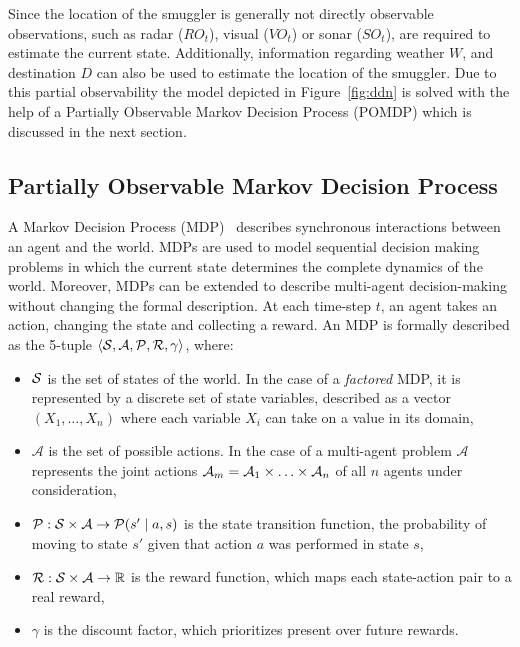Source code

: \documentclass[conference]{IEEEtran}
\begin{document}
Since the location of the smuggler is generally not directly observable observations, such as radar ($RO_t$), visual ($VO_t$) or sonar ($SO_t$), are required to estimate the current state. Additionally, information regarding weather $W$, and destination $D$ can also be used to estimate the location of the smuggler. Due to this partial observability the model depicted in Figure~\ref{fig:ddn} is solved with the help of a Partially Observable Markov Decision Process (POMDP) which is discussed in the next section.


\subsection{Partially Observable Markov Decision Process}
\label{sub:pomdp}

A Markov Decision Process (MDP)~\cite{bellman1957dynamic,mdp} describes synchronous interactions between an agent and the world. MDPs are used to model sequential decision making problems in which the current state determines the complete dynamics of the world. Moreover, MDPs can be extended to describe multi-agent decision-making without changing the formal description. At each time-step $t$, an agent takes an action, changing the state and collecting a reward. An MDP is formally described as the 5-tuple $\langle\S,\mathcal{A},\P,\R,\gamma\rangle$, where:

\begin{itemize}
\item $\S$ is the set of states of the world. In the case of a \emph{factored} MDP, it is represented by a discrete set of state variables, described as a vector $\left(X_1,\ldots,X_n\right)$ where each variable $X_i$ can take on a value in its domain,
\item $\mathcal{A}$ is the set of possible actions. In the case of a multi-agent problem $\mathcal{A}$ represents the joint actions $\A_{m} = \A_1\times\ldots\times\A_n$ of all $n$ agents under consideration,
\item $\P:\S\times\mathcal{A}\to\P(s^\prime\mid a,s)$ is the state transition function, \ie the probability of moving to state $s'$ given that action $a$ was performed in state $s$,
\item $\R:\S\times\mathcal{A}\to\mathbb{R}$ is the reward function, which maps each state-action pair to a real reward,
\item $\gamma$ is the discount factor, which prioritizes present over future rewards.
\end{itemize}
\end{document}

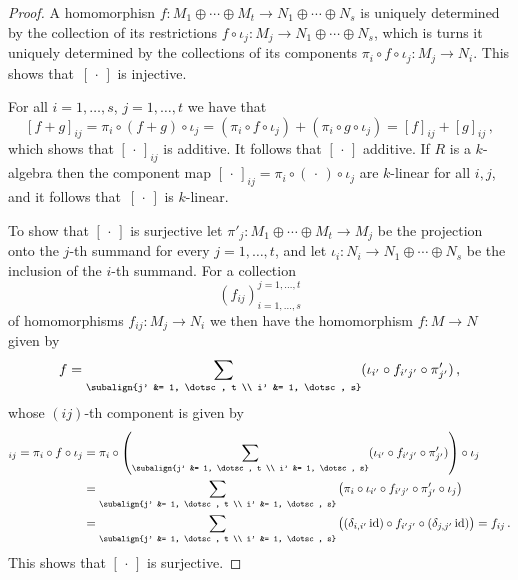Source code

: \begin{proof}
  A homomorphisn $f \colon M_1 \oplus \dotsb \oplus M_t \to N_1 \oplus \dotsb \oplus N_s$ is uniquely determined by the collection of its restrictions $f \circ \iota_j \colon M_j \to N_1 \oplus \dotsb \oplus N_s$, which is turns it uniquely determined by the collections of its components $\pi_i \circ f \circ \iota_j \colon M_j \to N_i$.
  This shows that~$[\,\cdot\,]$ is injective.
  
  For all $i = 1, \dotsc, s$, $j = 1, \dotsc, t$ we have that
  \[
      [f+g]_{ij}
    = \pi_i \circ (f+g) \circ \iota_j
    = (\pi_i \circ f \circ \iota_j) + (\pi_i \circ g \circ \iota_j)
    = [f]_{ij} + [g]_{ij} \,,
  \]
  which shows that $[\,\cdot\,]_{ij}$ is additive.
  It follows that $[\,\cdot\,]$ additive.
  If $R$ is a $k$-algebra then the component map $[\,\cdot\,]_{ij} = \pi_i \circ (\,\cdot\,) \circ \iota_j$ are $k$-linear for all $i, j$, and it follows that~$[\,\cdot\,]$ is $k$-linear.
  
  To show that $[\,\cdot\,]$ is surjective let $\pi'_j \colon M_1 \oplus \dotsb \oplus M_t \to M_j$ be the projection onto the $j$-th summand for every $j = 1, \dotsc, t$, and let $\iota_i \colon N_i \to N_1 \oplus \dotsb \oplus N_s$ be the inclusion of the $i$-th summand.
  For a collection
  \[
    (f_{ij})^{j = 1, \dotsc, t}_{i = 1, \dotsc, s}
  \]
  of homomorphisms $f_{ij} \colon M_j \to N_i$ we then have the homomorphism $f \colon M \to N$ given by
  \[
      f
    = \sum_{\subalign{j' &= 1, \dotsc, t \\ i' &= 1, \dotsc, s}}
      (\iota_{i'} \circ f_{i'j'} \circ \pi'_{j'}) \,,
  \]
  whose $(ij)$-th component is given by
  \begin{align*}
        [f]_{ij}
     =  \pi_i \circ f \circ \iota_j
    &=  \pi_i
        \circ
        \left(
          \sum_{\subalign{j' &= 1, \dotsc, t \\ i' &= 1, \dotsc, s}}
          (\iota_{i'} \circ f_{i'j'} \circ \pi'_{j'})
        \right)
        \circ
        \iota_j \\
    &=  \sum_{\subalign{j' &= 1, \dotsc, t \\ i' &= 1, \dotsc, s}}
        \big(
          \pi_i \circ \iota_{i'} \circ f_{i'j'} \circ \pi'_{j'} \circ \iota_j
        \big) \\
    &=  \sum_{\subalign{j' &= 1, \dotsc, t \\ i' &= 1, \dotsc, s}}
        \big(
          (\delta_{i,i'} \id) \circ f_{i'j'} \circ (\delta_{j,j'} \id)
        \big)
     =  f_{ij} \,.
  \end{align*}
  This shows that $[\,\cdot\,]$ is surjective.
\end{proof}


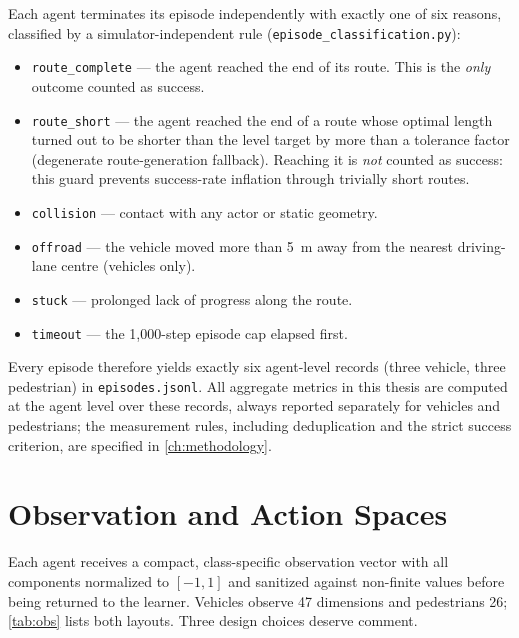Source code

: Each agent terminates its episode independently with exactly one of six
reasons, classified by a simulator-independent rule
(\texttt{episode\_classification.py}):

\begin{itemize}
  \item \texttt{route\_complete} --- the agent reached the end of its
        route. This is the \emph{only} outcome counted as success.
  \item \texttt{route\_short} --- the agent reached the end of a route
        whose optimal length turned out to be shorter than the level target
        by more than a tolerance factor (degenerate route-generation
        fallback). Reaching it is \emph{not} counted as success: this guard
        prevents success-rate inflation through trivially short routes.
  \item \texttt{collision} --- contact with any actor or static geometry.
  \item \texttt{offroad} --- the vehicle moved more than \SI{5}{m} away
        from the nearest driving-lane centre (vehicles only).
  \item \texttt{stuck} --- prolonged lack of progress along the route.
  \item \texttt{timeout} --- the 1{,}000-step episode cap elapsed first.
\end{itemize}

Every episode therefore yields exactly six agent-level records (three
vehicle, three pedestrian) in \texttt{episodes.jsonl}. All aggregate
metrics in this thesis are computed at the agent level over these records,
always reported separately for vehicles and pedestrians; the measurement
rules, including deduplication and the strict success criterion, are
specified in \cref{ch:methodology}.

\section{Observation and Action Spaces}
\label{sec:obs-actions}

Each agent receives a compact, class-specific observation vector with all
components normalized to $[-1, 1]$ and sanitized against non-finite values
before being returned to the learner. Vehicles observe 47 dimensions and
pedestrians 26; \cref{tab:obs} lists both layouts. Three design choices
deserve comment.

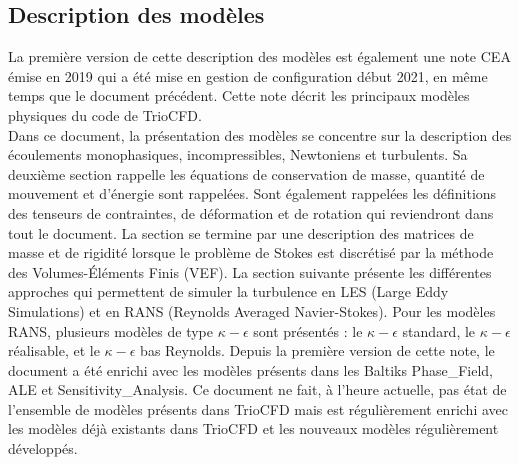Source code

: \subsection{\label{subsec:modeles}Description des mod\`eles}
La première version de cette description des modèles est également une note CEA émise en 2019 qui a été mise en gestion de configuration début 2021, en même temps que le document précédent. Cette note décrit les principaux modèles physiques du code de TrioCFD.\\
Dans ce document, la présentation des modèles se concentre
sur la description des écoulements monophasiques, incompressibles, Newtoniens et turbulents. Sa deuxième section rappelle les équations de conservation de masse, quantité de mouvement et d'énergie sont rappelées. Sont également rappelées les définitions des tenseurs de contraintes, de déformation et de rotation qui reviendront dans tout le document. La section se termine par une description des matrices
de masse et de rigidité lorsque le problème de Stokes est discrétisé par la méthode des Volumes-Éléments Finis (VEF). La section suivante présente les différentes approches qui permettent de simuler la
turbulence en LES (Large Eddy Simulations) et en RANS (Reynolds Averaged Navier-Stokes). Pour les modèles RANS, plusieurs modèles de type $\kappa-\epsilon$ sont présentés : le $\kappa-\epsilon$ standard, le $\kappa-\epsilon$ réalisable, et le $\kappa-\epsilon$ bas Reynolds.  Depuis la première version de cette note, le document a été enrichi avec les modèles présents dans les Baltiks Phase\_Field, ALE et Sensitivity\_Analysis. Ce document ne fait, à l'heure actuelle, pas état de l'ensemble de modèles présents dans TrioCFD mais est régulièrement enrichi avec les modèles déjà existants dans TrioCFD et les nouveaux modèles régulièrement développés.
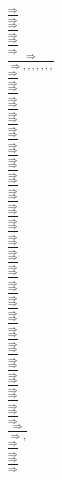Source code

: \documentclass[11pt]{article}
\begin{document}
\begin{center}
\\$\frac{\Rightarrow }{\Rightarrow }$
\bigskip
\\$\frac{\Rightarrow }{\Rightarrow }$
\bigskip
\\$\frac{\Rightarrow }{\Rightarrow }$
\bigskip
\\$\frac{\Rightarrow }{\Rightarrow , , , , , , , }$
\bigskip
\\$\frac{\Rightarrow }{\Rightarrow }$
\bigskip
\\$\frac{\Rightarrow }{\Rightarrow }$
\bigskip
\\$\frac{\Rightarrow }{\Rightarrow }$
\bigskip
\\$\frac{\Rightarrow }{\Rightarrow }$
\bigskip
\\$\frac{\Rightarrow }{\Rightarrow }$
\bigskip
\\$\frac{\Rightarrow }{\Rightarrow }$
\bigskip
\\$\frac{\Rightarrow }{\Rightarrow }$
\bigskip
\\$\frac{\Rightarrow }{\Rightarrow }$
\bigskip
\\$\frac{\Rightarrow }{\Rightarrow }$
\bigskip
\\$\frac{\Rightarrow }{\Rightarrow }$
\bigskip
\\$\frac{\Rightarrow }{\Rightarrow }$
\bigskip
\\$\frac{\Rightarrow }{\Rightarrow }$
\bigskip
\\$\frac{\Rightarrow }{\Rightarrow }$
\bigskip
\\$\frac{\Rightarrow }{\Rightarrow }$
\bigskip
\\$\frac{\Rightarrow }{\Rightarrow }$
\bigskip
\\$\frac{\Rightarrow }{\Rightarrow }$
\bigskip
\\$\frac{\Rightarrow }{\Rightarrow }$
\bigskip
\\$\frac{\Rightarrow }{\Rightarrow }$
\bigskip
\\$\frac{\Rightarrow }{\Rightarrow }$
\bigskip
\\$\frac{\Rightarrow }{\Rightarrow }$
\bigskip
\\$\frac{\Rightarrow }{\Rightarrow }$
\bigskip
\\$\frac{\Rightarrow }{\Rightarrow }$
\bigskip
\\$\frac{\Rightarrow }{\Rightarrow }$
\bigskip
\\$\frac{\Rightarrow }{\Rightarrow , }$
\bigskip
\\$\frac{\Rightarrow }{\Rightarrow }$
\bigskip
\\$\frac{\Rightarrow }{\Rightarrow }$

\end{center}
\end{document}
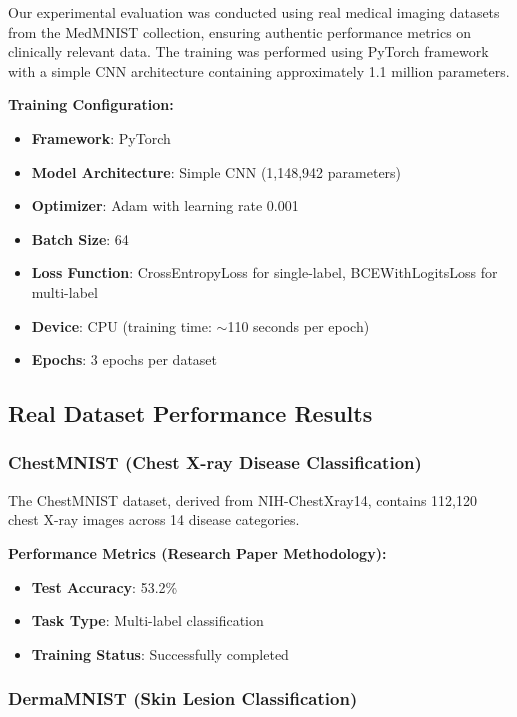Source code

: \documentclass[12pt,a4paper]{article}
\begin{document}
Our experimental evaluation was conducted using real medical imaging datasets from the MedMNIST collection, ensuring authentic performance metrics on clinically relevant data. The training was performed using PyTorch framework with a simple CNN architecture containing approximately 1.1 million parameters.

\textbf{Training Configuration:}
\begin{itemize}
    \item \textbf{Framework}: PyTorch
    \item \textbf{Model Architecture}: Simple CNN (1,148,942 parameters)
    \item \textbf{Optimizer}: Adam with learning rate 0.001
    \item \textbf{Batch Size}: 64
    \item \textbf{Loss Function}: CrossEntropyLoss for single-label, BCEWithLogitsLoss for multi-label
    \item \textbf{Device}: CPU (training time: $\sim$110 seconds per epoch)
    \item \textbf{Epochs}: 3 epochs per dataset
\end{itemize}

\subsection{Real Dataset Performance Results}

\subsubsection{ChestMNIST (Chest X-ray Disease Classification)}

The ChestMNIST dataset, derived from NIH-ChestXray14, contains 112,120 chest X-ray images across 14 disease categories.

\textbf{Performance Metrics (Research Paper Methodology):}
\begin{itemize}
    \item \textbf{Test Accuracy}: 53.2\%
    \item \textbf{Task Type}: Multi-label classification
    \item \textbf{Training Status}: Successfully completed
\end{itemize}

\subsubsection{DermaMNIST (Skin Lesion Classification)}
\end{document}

▸ DIRECTIONS FOR THIS TASK
Across the data, tally the lines containing "documentclass" and give back the number alone.

▸ WRITTEN ANSWER
3